TASK TO CARRY OUT: In the records below, begin at the line containing "When the application" and end at the line containing "The deliverables of"; quote every line in that span exactly, including both boundary lines, and no others.
───── GIVEN DATA ─────
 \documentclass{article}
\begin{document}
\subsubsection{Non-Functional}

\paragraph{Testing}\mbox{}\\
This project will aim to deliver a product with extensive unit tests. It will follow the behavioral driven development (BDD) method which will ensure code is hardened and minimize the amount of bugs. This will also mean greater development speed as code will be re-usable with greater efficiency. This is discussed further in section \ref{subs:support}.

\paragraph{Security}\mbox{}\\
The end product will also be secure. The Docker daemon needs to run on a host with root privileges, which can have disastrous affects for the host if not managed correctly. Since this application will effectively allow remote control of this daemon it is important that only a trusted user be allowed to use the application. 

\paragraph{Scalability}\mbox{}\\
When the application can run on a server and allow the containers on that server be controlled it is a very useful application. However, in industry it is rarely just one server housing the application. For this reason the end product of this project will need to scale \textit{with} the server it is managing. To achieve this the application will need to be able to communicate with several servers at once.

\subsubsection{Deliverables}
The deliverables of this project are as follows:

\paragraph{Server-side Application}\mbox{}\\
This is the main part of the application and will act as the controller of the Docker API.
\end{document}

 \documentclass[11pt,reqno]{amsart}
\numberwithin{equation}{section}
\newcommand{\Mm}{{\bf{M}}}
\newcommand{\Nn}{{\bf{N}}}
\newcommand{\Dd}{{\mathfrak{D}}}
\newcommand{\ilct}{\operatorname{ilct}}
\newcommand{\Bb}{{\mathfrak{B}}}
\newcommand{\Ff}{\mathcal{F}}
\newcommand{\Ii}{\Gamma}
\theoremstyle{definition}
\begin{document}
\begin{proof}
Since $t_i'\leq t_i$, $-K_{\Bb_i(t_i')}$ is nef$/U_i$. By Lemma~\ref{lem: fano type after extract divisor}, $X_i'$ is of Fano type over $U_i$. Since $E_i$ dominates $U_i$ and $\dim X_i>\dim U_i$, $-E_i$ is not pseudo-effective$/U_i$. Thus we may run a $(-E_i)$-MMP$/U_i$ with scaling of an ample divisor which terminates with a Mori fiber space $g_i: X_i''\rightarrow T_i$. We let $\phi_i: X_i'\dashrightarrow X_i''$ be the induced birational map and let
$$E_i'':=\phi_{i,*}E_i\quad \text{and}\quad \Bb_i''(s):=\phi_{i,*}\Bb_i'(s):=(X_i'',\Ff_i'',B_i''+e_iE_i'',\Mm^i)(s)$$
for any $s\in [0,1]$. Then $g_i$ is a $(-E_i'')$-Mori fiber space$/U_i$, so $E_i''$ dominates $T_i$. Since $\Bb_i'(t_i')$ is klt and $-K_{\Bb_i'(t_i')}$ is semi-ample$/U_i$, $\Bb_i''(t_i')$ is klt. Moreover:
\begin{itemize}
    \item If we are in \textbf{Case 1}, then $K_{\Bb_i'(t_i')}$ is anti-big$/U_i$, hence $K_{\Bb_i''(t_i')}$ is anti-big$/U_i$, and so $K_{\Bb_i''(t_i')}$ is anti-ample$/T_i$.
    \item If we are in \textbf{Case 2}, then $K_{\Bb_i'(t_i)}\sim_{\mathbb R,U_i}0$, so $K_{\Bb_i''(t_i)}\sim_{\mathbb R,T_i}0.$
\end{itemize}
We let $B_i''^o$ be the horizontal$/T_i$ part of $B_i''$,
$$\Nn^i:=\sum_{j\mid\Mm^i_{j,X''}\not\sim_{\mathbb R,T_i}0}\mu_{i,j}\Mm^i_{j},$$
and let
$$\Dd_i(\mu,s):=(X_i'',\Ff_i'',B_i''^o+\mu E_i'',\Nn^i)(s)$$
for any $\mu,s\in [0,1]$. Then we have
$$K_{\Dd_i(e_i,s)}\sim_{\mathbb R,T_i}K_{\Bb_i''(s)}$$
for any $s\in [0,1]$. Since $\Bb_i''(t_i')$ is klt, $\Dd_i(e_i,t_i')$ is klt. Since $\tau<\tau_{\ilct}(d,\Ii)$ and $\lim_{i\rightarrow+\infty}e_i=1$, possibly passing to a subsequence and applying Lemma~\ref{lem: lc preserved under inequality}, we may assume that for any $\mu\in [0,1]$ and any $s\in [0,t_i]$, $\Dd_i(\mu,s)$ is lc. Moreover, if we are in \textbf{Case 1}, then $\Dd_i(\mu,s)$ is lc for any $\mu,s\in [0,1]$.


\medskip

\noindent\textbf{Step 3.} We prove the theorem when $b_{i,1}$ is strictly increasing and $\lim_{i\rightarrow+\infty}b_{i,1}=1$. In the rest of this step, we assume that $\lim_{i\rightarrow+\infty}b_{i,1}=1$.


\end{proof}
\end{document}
─────
EXERCISE SOLUTION:
When the application can run on a server and allow the containers on that server be controlled it is a very useful application. However, in industry it is rarely just one server housing the application. For this reason the end product of this project will need to scale \textit{with} the server it is managing. To achieve this the application will need to be able to communicate with several servers at once.

\subsubsection{Deliverables}
The deliverables of this project are as follows:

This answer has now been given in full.